Not to mention (but I'll do so anyway since it's sorta my job) the myriad of character actors given nothing roles, like Dylan Baker, Marianne Jean-Baptiste, and Pruitt Taylor Vince, though in a major motion picture this is to be expected. Vincent D'Onofrio manages to make something of an impression in early scenes when he plays his schizoid killer like a nerdy mouth breather type, seemingly more afraid of human interaction than death itself. Though once we get into his mind D'Onofrio's performance becomes more typically over the top.
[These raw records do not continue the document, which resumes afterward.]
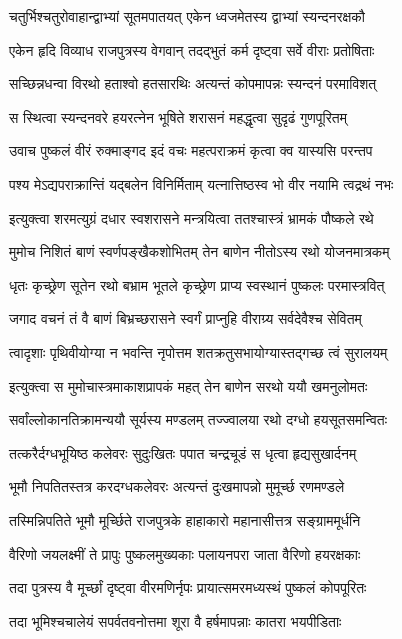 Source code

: \twolineshloka
{चतुर्भिश्चतुरोवाहान्द्वाभ्यां सूतमपातयत्}
{एकेन ध्वजमेतस्य द्वाभ्यां स्यन्दनरक्षकौ}%

\twolineshloka
{एकेन हृदि विव्याध राजपुत्रस्य वेगवान्}
{तदद्भुतं कर्म दृष्ट्वा सर्वे वीराः प्रतोषिताः}%

\twolineshloka
{सच्छिन्नधन्वा विरथो हताश्वो हतसारथिः}
{अत्यन्तं कोपमापन्नः स्यन्दनं परमाविशत्}%

\twolineshloka
{स स्थित्वा स्यन्दनवरे हयरत्नेन भूषिते}
{शरासनं महद्धृत्वा सुदृढं गुणपूरितम्}%

\twolineshloka
{उवाच पुष्कलं वीरं रुक्माङ्गद इदं वचः}
{महत्पराक्रमं कृत्वा क्व यास्यसि परन्तप}%

\twolineshloka
{पश्य मेऽद्यपराक्रान्तिं यद्बलेन विनिर्मिताम्}
{यत्नात्तिष्ठस्व भो वीर नयामि त्वद्रथं नभः}%

\twolineshloka
{इत्युक्त्वा शरमत्युग्रं दधार स्वशरासने}
{मन्त्रयित्वा ततश्चास्त्रं भ्रामकं पौष्कले रथे}%

\twolineshloka
{मुमोच निशितं बाणं स्वर्णपङ्खैकशोभितम्}
{तेन बाणेन नीतोऽस्य रथो योजनमात्रकम्}%

\twolineshloka
{धृतः कृच्छ्रेण सूतेन रथो बभ्राम भूतले}
{कृच्छ्रेण प्राप्य स्वस्थानं पुष्कलः परमास्त्रवित्}%

\twolineshloka
{जगाद वचनं तं वै बाणं बिभ्रच्छरासने}
{स्वर्गं प्राप्नुहि वीराग्र्य सर्वदेवैश्च सेवितम्}%

\twolineshloka
{त्वादृशाः पृथिवीयोग्या न भवन्ति नृपोत्तम}
{शतक्रतुसभायोग्यास्तद्गच्छ त्वं सुरालयम्}%

\twolineshloka
{इत्युक्त्वा स मुमोचास्त्रमाकाशप्रापकं महत्}
{तेन बाणेन सरथो ययौ खमनुलोमतः}%

\twolineshloka
{सर्वांल्लोकानतिक्रामन्ययौ सूर्यस्य मण्डलम्}
{तज्ज्वालया रथो दग्धो हयसूतसमन्वितः}%

\twolineshloka
{तत्करैर्दग्धभूयिष्ठ कलेवरः सुदुःखितः}
{पपात चन्द्रचूडं स धृत्वा हृद्यसुखार्दनम्}%

\twolineshloka
{भूमौ निपतितस्तत्र करदग्धकलेवरः}
{अत्यन्तं दुःखमापन्नो मुमूर्च्छ रणमण्डले}%

\twolineshloka
{तस्मिन्निपतिते भूमौ मूर्च्छिते राजपुत्रके}
{हाहाकारो महानासीत्तत्र सङ्ग्राममूर्धनि}%

\twolineshloka
{वैरिणो जयलक्ष्मीं ते प्रापुः पुष्कलमुख्यकाः}
{पलायनपरा जाता वैरिणो हयरक्षकाः}%

\twolineshloka
{तदा पुत्रस्य वै मूर्च्छां दृष्ट्वा वीरमणिर्नृपः}
{प्रायात्समरमध्यस्थं पुष्कलं कोपपूरितः}%

\twolineshloka
{तदा भूमिश्चचालेयं सपर्वतवनोत्तमा}
{शूरा वै हर्षमापन्नाः कातरा भयपीडिताः}%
The script's attempts to give us hints as to why Stargher turned out the way he did are awfully pretentious (you see, he was abused by his father who took to calling him "faggot"), but writer Mark Protosevich and director Tarsem Singh nonetheless deserve credit for birthing some of the most oddly compelling (and deeply disturbing visuals) I've ever seen in a picture not directed by Fellini or Argento. The visuals aren't total originals, but they come to life as such with Tarsem's world combining Tarot card images with odd religious torture devices into the grimmest fairy tale universe since CINDERELLA before it was sanitized. But ultimately, all those smoke and mirrors weren't enough to tide me over. I mean, there has to be something for the gray matter. Something. Doesn't there?